§ **TO DO**:
Every line in the data below that holds "issues" should be found and copied.

§ **DATA FOR THIS EXERCISE**:
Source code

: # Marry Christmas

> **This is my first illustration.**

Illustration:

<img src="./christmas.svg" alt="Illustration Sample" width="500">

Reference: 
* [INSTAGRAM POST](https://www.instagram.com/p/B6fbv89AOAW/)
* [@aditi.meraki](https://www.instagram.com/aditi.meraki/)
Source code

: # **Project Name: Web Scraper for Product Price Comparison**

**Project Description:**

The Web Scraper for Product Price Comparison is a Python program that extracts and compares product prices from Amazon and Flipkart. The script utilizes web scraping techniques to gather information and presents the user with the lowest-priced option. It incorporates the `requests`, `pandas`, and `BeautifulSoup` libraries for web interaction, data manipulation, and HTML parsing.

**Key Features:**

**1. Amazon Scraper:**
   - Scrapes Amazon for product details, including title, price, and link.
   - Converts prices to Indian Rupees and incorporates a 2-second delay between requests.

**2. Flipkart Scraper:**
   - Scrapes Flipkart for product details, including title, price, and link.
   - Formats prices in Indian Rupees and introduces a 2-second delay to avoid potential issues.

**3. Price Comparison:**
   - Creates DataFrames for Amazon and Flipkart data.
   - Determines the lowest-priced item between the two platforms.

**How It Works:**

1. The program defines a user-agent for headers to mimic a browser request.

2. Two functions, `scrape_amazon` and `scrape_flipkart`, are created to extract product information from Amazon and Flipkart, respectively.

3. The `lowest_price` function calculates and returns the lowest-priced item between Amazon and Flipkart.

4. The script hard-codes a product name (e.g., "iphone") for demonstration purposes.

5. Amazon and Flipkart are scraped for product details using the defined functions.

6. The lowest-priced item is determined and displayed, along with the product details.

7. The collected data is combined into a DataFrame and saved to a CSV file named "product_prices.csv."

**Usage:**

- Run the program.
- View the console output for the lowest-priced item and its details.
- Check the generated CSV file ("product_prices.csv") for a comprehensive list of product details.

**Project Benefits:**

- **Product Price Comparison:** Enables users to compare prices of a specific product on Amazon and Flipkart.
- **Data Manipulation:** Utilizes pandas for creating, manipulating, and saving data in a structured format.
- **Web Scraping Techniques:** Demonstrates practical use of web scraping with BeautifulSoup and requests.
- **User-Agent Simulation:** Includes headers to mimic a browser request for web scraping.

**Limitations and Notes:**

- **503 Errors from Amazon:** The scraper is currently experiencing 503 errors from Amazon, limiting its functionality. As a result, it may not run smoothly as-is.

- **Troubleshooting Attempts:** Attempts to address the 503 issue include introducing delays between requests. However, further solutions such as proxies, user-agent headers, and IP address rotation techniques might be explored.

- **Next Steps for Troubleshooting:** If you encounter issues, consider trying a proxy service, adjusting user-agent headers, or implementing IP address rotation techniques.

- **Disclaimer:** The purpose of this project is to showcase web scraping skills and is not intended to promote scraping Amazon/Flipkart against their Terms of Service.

§ **EXPECTED ANSWER**:
   - Formats prices in Indian Rupees and introduces a 2-second delay to avoid potential issues.
- **Next Steps for Troubleshooting:** If you encounter issues, consider trying a proxy service, adjusting user-agent headers, or implementing IP address rotation techniques.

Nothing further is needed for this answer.